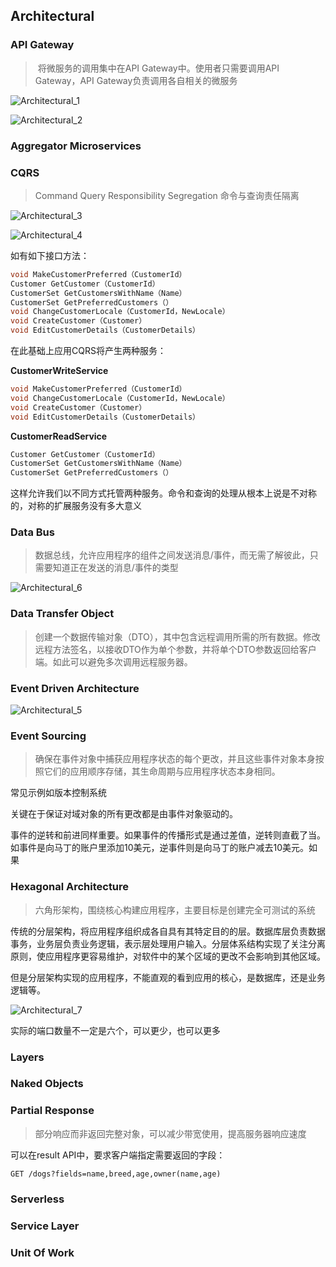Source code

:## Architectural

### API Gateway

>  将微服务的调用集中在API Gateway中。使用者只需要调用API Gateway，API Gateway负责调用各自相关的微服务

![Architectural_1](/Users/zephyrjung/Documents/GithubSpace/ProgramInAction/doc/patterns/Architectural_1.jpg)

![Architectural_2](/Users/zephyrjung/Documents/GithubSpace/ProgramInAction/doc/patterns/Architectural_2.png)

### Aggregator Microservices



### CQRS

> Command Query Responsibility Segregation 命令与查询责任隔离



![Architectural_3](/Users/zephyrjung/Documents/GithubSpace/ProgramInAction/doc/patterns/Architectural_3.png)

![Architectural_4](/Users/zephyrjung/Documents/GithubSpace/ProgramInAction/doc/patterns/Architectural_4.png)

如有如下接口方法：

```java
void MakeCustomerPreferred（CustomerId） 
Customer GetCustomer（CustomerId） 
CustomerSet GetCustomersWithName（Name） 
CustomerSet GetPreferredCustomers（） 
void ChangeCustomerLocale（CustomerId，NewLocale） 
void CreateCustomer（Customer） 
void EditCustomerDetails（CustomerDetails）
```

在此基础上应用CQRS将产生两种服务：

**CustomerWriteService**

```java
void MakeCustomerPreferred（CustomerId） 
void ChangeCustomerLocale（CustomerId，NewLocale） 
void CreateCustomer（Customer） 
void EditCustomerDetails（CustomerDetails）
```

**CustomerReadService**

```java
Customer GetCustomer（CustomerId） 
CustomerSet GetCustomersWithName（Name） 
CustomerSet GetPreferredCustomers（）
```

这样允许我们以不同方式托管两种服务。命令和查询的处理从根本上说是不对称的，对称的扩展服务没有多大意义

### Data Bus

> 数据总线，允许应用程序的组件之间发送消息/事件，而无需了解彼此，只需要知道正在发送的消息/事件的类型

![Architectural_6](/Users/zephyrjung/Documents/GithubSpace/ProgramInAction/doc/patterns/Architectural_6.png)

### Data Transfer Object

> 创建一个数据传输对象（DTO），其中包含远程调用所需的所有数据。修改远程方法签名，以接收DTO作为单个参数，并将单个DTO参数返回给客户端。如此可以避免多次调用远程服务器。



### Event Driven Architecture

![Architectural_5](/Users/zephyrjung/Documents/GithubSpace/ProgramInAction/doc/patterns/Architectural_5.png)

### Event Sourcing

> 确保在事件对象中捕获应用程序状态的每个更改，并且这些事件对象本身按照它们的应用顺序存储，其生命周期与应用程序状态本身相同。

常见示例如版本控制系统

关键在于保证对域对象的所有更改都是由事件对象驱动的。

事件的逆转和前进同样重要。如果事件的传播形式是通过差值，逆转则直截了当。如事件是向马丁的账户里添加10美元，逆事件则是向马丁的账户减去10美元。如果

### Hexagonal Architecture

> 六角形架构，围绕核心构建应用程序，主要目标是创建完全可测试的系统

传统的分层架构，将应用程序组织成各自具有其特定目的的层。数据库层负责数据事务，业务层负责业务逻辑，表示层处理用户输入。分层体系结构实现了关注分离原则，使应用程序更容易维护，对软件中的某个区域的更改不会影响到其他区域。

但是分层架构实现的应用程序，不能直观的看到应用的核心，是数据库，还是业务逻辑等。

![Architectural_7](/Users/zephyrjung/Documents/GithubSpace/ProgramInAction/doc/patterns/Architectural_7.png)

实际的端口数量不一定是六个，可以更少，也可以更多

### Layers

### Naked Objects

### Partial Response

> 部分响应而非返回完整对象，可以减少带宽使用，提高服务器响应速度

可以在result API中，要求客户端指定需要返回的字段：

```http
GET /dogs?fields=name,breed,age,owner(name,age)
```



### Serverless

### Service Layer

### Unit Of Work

### Task requirements
Repeat the records above verbatim. Include none of the pictures.

### Answer for this exercise
Source code

:## Architectural

### API Gateway

>  将微服务的调用集中在API Gateway中。使用者只需要调用API Gateway，API Gateway负责调用各自相关的微服务

![Architectural_1](/Users/zephyrjung/Documents/GithubSpace/ProgramInAction/doc/patterns/Architectural_1.jpg)

![Architectural_2](/Users/zephyrjung/Documents/GithubSpace/ProgramInAction/doc/patterns/Architectural_2.png)

### Aggregator Microservices



### CQRS

> Command Query Responsibility Segregation 命令与查询责任隔离



![Architectural_3](/Users/zephyrjung/Documents/GithubSpace/ProgramInAction/doc/patterns/Architectural_3.png)

![Architectural_4](/Users/zephyrjung/Documents/GithubSpace/ProgramInAction/doc/patterns/Architectural_4.png)

如有如下接口方法：

```java
void MakeCustomerPreferred（CustomerId） 
Customer GetCustomer（CustomerId） 
CustomerSet GetCustomersWithName（Name） 
CustomerSet GetPreferredCustomers（） 
void ChangeCustomerLocale（CustomerId，NewLocale） 
void CreateCustomer（Customer） 
void EditCustomerDetails（CustomerDetails）
```

在此基础上应用CQRS将产生两种服务：

**CustomerWriteService**

```java
void MakeCustomerPreferred（CustomerId） 
void ChangeCustomerLocale（CustomerId，NewLocale） 
void CreateCustomer（Customer） 
void EditCustomerDetails（CustomerDetails）
```

**CustomerReadService**

```java
Customer GetCustomer（CustomerId） 
CustomerSet GetCustomersWithName（Name） 
CustomerSet GetPreferredCustomers（）
```

这样允许我们以不同方式托管两种服务。命令和查询的处理从根本上说是不对称的，对称的扩展服务没有多大意义

### Data Bus

> 数据总线，允许应用程序的组件之间发送消息/事件，而无需了解彼此，只需要知道正在发送的消息/事件的类型

![Architectural_6](/Users/zephyrjung/Documents/GithubSpace/ProgramInAction/doc/patterns/Architectural_6.png)

### Data Transfer Object

> 创建一个数据传输对象（DTO），其中包含远程调用所需的所有数据。修改远程方法签名，以接收DTO作为单个参数，并将单个DTO参数返回给客户端。如此可以避免多次调用远程服务器。



### Event Driven Architecture

![Architectural_5](/Users/zephyrjung/Documents/GithubSpace/ProgramInAction/doc/patterns/Architectural_5.png)

### Event Sourcing

> 确保在事件对象中捕获应用程序状态的每个更改，并且这些事件对象本身按照它们的应用顺序存储，其生命周期与应用程序状态本身相同。

常见示例如版本控制系统

关键在于保证对域对象的所有更改都是由事件对象驱动的。

事件的逆转和前进同样重要。如果事件的传播形式是通过差值，逆转则直截了当。如事件是向马丁的账户里添加10美元，逆事件则是向马丁的账户减去10美元。如果

### Hexagonal Architecture

> 六角形架构，围绕核心构建应用程序，主要目标是创建完全可测试的系统

传统的分层架构，将应用程序组织成各自具有其特定目的的层。数据库层负责数据事务，业务层负责业务逻辑，表示层处理用户输入。分层体系结构实现了关注分离原则，使应用程序更容易维护，对软件中的某个区域的更改不会影响到其他区域。

但是分层架构实现的应用程序，不能直观的看到应用的核心，是数据库，还是业务逻辑等。

![Architectural_7](/Users/zephyrjung/Documents/GithubSpace/ProgramInAction/doc/patterns/Architectural_7.png)

实际的端口数量不一定是六个，可以更少，也可以更多

### Layers

### Naked Objects

### Partial Response

> 部分响应而非返回完整对象，可以减少带宽使用，提高服务器响应速度

可以在result API中，要求客户端指定需要返回的字段：

```http
GET /dogs?fields=name,breed,age,owner(name,age)
```



### Serverless

### Service Layer

### Unit Of Work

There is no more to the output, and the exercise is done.